The classification is AI-driven: language models read each abstract and determine the direction of findings relative to your question. This works well when the question is clear and the literature is substantial. For well-studied health questions with hundreds of relevant papers, the Meter is a reliable signal.

It works less well on thin or heterogeneous literatures. A question returning eight papers, four of which are small RCTs from the 1990s, generates a Consensus Meter that looks precise but isn’t. Consensus shows you the underlying paper count, so you can calibrate accordingly. The Meter is a directional indicator, not a meta-analysis, and it can project false confidence on poorly-studied topics. Used with that understanding, it’s a genuinely useful innovation.

Citation-grounded answers

Every paper card includes a direct link to the original paper’s DOI. The AI-generated summary is drawn from the paper’s abstract, not generated from scratch, so summaries are constrained by what the paper actually measured and found. The failure mode of most AI tools on scientific questions is confabulation: generating something that sounds like a research finding without corresponding to any specific study. Consensus avoids this structurally. It retrieves real papers first, then summarizes what they contain. If the paper isn’t in the index, it doesn’t appear.

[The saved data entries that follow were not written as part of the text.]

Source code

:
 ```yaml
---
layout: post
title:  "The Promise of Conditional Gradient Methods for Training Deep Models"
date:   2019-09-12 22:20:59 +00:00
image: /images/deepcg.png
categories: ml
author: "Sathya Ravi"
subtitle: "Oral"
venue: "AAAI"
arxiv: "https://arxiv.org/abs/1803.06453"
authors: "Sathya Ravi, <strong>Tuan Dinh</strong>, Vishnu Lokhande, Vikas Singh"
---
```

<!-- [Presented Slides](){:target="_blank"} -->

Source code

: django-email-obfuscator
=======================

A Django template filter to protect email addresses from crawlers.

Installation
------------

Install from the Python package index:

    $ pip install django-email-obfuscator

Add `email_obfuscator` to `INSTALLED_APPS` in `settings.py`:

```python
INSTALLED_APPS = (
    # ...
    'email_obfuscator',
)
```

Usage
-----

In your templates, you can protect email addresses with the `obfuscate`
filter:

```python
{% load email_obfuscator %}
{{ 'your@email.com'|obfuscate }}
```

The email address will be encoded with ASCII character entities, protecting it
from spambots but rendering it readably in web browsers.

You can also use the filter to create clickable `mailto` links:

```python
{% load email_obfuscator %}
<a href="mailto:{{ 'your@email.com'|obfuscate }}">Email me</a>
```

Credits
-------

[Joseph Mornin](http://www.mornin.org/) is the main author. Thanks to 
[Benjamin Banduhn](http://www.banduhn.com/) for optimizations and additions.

That makes Consensus results verifiable in a way that a ChatGPT answer about a health topic usually isn’t. You can open the paper, check the sample size, and decide whether you trust the finding. You’re using the summary as a pointer to primary evidence, not accepting it on faith.

Search across peer-reviewed papers

The index draws from PubMed, Semantic Scholar, arXiv, and related academic repositories. Coverage is strongest in biomedicine and social sciences, which happen to be where most people’s practical questions live: health, nutrition, psychology, education, climate. The gaps are in fields where research is published primarily in non-English languages, in books rather than journals, or in less systematically indexed venues.

Retrieval quality has improved over the product’s life. Early Consensus sometimes surfaced tangentially related papers. The matching between natural-language questions and research terminology is tighter now, though framing your question in academic language still helps. “Aerobic exercise and depression” retrieves more cleanly than “does working out help if you feel sad.”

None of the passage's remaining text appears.